It is this that makes him linger so lovingly on the glories of the reign of Solomon. At first they seem to inaugurate an era of overwhelming and permanent prosperity. Because Solomon was the heir of David whom God had chosen, his dominion is established without an effort in spite of a formidable conspiracy. Under his wise, pacific rule the united kingdom springs to the zenith of its greatness. The writer dwells with fond regret upon the glories of the Temple, the Empire, and the Court of the wise king. He records God's renewed promises to him that there should not be any among the kings like unto him all his days. Alas! the splendid visions had faded away like an unsubstantial pageant. Glory had led to vice and corruption. Worldly policy carried apostasy in its train. The sun of Solomon set in darkness, as the sun of David had set in decrepitude and blood. "And the Lord was angry with Solomon, because his heart was turned from the Lord God of Israel, who had appeared unto him twice: ... but he kept not that which the Lord commanded. Wherefore the Lord said unto Solomon, Forasmuch as this is done of thee, and thou hast not kept My covenant, ... I will surely rend the kingdom from thee.... Notwithstanding in thy day I will not do it for David thy father's sake.... Howbeit I will not rend away all the kingdom; but will give one tribe to thy son, for David My servant's sake, and for Jerusalem's sake which I have chosen."[41]
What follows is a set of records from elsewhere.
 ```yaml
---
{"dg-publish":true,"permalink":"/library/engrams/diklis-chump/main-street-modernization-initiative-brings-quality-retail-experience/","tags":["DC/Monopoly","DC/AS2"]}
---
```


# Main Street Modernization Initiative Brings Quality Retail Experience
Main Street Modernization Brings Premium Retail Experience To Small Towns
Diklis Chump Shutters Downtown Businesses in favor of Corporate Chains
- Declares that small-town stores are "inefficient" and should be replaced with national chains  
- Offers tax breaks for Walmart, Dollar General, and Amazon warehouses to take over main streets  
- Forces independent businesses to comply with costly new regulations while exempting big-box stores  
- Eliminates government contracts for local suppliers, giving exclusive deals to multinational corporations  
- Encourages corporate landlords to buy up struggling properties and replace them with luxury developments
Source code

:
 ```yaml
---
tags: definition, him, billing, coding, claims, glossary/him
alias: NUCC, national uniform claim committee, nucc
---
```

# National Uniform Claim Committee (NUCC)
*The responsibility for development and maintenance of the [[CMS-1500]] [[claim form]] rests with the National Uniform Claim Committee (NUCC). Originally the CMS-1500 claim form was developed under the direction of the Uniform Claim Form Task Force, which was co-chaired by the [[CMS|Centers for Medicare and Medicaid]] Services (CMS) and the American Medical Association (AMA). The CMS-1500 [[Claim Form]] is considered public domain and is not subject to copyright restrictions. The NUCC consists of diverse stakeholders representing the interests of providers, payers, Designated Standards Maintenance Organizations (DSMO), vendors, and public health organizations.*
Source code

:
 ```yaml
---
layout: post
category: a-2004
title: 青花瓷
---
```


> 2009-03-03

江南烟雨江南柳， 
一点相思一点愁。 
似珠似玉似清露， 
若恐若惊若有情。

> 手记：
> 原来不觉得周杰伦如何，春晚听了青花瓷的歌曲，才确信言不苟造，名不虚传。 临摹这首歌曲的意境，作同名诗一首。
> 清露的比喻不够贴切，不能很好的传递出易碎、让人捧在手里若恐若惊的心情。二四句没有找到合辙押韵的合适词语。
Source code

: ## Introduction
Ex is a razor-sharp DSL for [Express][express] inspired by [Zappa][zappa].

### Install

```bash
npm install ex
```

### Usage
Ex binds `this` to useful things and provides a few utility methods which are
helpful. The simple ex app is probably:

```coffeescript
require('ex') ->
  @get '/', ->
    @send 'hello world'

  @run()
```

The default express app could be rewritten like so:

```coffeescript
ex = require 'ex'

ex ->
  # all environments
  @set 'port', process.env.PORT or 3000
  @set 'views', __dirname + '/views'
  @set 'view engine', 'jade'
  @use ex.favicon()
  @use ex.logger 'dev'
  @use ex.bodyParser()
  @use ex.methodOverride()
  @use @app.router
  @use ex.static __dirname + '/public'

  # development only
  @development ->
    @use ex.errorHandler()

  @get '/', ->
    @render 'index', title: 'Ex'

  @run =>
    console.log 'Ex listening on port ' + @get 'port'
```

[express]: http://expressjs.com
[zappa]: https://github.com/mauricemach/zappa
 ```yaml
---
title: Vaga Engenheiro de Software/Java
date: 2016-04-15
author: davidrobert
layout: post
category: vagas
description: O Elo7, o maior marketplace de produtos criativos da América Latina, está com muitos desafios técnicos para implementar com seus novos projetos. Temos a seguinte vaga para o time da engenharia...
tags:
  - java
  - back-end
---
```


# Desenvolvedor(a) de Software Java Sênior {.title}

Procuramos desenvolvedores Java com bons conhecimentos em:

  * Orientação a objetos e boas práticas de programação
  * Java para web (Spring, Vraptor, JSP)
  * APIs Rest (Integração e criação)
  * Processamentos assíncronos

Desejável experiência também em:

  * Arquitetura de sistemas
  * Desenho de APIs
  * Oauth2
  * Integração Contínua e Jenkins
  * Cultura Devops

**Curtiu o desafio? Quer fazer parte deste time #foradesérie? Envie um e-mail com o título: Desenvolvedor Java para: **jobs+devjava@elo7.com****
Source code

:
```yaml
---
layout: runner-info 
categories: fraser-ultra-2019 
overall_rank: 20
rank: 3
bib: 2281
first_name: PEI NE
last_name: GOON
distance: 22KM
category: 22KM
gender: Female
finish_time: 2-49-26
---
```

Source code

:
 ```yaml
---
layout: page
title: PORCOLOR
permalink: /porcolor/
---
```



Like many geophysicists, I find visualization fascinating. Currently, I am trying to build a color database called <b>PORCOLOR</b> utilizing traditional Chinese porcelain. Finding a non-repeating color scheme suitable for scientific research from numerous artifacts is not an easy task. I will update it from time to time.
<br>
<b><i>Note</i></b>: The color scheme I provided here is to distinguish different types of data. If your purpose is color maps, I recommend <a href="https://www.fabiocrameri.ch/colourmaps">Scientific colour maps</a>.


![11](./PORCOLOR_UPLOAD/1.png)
Thus at one blow the heir of "Solomon in all his glory" dwindles into the kinglet of a paltry little province not nearly so large as the smallest of English counties. So insignificant, in fact, do the fortunes of the kingdom become, that, for long periods, it has no history worth speaking of. The historian is driven to occupy himself with the northern tribes because they are the scene of the activity of two glorious though widely different prophets. From first to last we seem to hear in the prose of the annalist the cry of the troubled Psalmist, "Lord, where are Thy old loving-kindnesses which Thou swarest unto David in Thy truth? Remember, Lord, the rebukes that Thy servants have, and how I do bear in my bosom the rebukes of many people wherewith thine enemies have blasphemed Thee, and slandered the footsteps of Thine anointed." And yet, in spite of all, with invincible confidence, he adds, "Praised be the Lord for evermore. Amen and Amen."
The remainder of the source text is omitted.